##### Supplied data #####

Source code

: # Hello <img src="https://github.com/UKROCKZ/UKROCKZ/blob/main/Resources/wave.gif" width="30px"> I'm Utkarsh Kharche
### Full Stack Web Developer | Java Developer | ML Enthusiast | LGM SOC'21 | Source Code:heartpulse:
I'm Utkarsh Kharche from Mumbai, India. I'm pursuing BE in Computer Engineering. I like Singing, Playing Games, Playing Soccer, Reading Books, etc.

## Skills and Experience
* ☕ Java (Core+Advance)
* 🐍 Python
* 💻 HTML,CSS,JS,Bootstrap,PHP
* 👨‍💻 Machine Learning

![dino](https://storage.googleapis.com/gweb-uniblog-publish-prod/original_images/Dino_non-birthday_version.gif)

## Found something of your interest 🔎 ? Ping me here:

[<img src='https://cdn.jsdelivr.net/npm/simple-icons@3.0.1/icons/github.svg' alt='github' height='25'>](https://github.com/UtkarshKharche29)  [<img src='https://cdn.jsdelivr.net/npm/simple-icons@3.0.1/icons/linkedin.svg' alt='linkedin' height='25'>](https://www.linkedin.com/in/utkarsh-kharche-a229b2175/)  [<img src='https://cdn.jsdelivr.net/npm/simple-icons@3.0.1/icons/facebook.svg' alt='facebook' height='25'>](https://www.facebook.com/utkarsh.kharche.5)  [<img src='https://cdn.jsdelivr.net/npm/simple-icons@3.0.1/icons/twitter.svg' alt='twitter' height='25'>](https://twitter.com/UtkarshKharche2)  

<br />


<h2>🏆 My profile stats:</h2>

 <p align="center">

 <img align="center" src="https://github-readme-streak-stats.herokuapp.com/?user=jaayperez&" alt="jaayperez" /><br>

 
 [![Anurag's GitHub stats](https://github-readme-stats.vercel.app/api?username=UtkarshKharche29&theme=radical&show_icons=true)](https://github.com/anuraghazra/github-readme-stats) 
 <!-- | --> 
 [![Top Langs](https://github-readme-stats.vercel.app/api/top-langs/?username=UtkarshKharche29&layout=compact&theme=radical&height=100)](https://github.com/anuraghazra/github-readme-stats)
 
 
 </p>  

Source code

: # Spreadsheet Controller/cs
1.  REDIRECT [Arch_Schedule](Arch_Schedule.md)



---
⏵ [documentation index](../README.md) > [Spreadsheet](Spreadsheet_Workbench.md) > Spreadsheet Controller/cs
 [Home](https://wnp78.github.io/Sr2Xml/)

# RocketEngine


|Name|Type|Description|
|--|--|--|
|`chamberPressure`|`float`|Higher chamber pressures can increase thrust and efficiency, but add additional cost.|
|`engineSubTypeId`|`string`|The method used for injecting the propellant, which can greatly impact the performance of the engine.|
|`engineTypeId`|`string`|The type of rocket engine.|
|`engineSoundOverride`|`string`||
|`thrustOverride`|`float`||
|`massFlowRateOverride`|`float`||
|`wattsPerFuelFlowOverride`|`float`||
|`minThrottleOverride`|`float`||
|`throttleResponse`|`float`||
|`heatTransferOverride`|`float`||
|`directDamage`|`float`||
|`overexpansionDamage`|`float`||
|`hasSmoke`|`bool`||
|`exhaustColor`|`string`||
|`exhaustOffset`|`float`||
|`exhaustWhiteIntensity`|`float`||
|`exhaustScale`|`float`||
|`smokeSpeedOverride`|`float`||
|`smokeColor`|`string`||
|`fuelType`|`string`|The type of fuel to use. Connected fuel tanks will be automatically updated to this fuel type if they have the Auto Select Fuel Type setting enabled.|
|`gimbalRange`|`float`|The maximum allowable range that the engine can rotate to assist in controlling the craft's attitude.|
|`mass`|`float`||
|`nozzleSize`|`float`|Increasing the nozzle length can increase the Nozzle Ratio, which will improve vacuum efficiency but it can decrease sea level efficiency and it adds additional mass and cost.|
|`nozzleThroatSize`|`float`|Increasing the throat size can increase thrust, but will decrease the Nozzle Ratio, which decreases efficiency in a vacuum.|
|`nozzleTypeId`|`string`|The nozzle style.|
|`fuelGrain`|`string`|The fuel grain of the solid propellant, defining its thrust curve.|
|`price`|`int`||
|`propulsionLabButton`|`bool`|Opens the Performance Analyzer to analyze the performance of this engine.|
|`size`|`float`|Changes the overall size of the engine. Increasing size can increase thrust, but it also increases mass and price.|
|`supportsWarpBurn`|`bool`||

#####

- [Task goal]: Nothing in the records should differ from the original when you retype them.

- [Solution]:
Source code

: # Hello <img src="https://github.com/UKROCKZ/UKROCKZ/blob/main/Resources/wave.gif" width="30px"> I'm Utkarsh Kharche
### Full Stack Web Developer | Java Developer | ML Enthusiast | LGM SOC'21 | Source Code:heartpulse:
I'm Utkarsh Kharche from Mumbai, India. I'm pursuing BE in Computer Engineering. I like Singing, Playing Games, Playing Soccer, Reading Books, etc.

## Skills and Experience
* ☕ Java (Core+Advance)
* 🐍 Python
* 💻 HTML,CSS,JS,Bootstrap,PHP
* 👨‍💻 Machine Learning

![dino](https://storage.googleapis.com/gweb-uniblog-publish-prod/original_images/Dino_non-birthday_version.gif)

## Found something of your interest 🔎 ? Ping me here:

[<img src='https://cdn.jsdelivr.net/npm/simple-icons@3.0.1/icons/github.svg' alt='github' height='25'>](https://github.com/UtkarshKharche29)  [<img src='https://cdn.jsdelivr.net/npm/simple-icons@3.0.1/icons/linkedin.svg' alt='linkedin' height='25'>](https://www.linkedin.com/in/utkarsh-kharche-a229b2175/)  [<img src='https://cdn.jsdelivr.net/npm/simple-icons@3.0.1/icons/facebook.svg' alt='facebook' height='25'>](https://www.facebook.com/utkarsh.kharche.5)  [<img src='https://cdn.jsdelivr.net/npm/simple-icons@3.0.1/icons/twitter.svg' alt='twitter' height='25'>](https://twitter.com/UtkarshKharche2)  

<br />


<h2>🏆 My profile stats:</h2>

 <p align="center">

 <img align="center" src="https://github-readme-streak-stats.herokuapp.com/?user=jaayperez&" alt="jaayperez" /><br>

 
 [![Anurag's GitHub stats](https://github-readme-stats.vercel.app/api?username=UtkarshKharche29&theme=radical&show_icons=true)](https://github.com/anuraghazra/github-readme-stats) 
 <!-- | --> 
 [![Top Langs](https://github-readme-stats.vercel.app/api/top-langs/?username=UtkarshKharche29&layout=compact&theme=radical&height=100)](https://github.com/anuraghazra/github-readme-stats)
 
 
 </p>  

Source code

: # Spreadsheet Controller/cs
1.  REDIRECT [Arch_Schedule](Arch_Schedule.md)



---
⏵ [documentation index](../README.md) > [Spreadsheet](Spreadsheet_Workbench.md) > Spreadsheet Controller/cs
 [Home](https://wnp78.github.io/Sr2Xml/)

# RocketEngine


|Name|Type|Description|
|--|--|--|
|`chamberPressure`|`float`|Higher chamber pressures can increase thrust and efficiency, but add additional cost.|
|`engineSubTypeId`|`string`|The method used for injecting the propellant, which can greatly impact the performance of the engine.|
|`engineTypeId`|`string`|The type of rocket engine.|
|`engineSoundOverride`|`string`||
|`thrustOverride`|`float`||
|`massFlowRateOverride`|`float`||
|`wattsPerFuelFlowOverride`|`float`||
|`minThrottleOverride`|`float`||
|`throttleResponse`|`float`||
|`heatTransferOverride`|`float`||
|`directDamage`|`float`||
|`overexpansionDamage`|`float`||
|`hasSmoke`|`bool`||
|`exhaustColor`|`string`||
|`exhaustOffset`|`float`||
|`exhaustWhiteIntensity`|`float`||
|`exhaustScale`|`float`||
|`smokeSpeedOverride`|`float`||
|`smokeColor`|`string`||
|`fuelType`|`string`|The type of fuel to use. Connected fuel tanks will be automatically updated to this fuel type if they have the Auto Select Fuel Type setting enabled.|
|`gimbalRange`|`float`|The maximum allowable range that the engine can rotate to assist in controlling the craft's attitude.|
|`mass`|`float`||
|`nozzleSize`|`float`|Increasing the nozzle length can increase the Nozzle Ratio, which will improve vacuum efficiency but it can decrease sea level efficiency and it adds additional mass and cost.|
|`nozzleThroatSize`|`float`|Increasing the throat size can increase thrust, but will decrease the Nozzle Ratio, which decreases efficiency in a vacuum.|
|`nozzleTypeId`|`string`|The nozzle style.|
|`fuelGrain`|`string`|The fuel grain of the solid propellant, defining its thrust curve.|
|`price`|`int`||
|`propulsionLabButton`|`bool`|Opens the Performance Analyzer to analyze the performance of this engine.|
|`size`|`float`|Changes the overall size of the engine. Increasing size can increase thrust, but it also increases mass and price.|
|`supportsWarpBurn`|`bool`||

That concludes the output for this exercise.